- **Data**:
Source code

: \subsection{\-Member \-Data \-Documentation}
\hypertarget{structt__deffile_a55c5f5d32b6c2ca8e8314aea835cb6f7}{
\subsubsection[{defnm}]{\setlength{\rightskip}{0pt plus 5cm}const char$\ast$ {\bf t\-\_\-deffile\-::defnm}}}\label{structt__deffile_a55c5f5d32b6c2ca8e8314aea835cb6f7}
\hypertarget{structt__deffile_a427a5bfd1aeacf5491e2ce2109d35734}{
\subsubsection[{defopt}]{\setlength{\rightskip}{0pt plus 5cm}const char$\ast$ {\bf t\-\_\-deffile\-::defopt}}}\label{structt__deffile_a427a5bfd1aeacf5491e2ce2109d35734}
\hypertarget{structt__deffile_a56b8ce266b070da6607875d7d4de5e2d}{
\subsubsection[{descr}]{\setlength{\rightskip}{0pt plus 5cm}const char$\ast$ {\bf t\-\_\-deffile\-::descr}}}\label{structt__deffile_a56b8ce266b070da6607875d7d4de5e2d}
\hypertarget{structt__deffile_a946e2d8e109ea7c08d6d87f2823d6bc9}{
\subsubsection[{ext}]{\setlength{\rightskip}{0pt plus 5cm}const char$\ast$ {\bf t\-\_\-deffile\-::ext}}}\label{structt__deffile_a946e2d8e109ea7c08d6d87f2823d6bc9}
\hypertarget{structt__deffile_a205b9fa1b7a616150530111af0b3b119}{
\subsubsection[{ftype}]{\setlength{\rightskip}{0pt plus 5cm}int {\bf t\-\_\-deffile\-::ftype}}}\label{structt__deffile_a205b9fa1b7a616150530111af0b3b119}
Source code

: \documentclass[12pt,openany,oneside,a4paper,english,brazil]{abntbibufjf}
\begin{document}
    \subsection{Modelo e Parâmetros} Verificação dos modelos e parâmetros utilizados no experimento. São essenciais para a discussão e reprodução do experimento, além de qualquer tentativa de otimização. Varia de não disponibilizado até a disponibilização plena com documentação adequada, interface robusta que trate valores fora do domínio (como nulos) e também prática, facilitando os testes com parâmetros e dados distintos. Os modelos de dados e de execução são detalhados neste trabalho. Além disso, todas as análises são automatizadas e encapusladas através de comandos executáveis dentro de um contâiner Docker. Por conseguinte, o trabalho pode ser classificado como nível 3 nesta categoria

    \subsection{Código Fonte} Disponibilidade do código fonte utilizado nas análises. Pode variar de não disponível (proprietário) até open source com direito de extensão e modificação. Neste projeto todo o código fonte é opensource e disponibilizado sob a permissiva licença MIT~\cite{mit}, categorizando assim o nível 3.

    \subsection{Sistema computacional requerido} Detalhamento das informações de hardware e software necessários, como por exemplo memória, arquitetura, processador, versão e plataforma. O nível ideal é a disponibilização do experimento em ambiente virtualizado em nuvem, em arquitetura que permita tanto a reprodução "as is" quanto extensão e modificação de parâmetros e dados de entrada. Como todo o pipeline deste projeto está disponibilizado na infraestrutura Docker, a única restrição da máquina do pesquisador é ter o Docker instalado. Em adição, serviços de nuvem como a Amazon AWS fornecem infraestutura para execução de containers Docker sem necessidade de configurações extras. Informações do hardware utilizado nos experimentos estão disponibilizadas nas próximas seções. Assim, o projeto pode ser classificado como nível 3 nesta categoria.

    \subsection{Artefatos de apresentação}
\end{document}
* * *
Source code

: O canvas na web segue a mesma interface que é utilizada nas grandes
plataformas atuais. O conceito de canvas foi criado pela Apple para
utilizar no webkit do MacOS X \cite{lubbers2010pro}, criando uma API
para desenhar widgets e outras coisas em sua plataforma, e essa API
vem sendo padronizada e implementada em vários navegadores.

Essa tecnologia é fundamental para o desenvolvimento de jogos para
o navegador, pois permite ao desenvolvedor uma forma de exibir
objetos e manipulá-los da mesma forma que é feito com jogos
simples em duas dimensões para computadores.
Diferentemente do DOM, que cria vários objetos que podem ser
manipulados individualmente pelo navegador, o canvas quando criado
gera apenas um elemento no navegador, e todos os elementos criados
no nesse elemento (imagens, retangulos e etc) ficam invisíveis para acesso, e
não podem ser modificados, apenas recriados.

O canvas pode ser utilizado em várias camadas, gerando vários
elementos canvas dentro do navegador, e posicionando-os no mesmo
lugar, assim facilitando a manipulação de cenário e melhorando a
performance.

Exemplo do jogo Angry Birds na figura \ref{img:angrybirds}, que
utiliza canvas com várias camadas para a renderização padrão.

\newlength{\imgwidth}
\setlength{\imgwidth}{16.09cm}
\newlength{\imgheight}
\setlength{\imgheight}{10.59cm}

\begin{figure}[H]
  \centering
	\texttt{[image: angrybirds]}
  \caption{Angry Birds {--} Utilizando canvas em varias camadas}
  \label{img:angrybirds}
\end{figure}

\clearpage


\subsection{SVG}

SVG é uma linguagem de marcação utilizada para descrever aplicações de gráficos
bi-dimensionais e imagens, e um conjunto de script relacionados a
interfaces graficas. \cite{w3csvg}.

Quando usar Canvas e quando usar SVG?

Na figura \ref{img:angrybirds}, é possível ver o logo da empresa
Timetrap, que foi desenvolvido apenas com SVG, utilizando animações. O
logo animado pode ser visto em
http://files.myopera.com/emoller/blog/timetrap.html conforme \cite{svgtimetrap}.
--
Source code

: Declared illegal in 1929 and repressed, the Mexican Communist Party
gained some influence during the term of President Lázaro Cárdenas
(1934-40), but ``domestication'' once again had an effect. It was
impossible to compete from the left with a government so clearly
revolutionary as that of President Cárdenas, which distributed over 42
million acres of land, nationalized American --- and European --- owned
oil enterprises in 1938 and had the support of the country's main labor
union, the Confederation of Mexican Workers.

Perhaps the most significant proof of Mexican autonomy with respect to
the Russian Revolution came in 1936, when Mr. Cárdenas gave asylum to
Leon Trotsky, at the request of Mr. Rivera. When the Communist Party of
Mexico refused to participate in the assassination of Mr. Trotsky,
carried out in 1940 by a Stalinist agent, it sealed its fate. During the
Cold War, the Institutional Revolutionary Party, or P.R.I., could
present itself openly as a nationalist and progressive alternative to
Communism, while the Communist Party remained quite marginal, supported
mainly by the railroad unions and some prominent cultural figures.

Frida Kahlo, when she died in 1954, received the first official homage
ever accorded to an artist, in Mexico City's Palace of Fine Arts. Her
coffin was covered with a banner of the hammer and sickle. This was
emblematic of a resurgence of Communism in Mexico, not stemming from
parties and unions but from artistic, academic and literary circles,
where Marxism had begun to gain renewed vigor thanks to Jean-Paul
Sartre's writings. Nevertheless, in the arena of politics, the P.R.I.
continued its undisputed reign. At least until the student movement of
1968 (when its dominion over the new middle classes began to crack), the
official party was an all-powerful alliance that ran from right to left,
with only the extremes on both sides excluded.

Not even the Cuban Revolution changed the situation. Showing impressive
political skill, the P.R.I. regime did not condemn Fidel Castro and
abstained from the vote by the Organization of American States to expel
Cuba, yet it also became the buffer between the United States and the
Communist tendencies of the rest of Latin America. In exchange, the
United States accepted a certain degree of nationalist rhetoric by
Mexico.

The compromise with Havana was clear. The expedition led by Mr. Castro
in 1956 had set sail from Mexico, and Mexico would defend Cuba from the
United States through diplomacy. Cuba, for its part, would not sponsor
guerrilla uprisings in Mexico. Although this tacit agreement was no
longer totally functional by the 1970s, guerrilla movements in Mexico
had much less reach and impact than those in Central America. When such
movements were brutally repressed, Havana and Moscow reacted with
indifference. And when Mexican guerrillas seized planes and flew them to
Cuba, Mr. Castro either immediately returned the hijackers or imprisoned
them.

- **Task objective**:
For this task, copy every line of the material in which "jogos" appears.

- **Response**:
Essa tecnologia é fundamental para o desenvolvimento de jogos para
objetos e manipulá-los da mesma forma que é feito com jogos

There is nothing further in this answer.